▶ **To do**: Return every line of the data that contains the string "Branches".

(Dataset entries)
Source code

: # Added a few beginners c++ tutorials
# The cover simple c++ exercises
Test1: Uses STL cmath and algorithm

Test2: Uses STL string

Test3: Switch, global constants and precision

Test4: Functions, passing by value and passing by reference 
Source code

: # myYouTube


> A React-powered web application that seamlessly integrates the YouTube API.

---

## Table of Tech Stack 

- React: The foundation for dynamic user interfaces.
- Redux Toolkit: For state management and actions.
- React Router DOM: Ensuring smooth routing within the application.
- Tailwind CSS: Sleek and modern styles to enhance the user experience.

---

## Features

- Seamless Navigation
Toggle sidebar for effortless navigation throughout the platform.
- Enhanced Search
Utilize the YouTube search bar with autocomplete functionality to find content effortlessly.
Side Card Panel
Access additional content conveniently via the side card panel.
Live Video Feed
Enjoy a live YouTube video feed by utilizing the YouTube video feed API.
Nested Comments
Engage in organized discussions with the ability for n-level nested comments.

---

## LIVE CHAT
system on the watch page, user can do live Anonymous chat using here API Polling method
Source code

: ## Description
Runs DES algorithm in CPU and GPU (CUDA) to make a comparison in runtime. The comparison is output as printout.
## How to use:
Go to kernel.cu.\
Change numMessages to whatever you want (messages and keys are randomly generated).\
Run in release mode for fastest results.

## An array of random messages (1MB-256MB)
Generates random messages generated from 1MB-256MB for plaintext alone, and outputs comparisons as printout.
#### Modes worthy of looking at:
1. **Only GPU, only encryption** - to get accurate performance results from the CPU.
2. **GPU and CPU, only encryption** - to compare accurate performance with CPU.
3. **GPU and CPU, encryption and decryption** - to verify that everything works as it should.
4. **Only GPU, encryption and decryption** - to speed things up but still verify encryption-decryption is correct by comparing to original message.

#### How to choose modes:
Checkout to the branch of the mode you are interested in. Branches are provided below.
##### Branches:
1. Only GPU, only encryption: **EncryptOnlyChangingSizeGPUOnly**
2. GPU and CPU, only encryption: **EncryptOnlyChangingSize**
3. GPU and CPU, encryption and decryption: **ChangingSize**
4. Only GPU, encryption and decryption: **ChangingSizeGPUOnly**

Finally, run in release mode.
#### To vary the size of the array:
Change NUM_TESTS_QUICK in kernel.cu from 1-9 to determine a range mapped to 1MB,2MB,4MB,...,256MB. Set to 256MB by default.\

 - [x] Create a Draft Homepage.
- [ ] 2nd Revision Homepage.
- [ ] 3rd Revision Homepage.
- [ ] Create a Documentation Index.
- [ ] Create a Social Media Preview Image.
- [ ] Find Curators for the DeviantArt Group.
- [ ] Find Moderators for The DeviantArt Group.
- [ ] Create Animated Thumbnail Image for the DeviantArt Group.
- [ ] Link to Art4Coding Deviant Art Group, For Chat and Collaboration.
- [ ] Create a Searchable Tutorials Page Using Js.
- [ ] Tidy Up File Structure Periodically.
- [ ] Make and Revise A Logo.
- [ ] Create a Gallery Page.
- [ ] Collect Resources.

▶ **Written response**:
Checkout to the branch of the mode you are interested in. Branches are provided below.
##### Branches:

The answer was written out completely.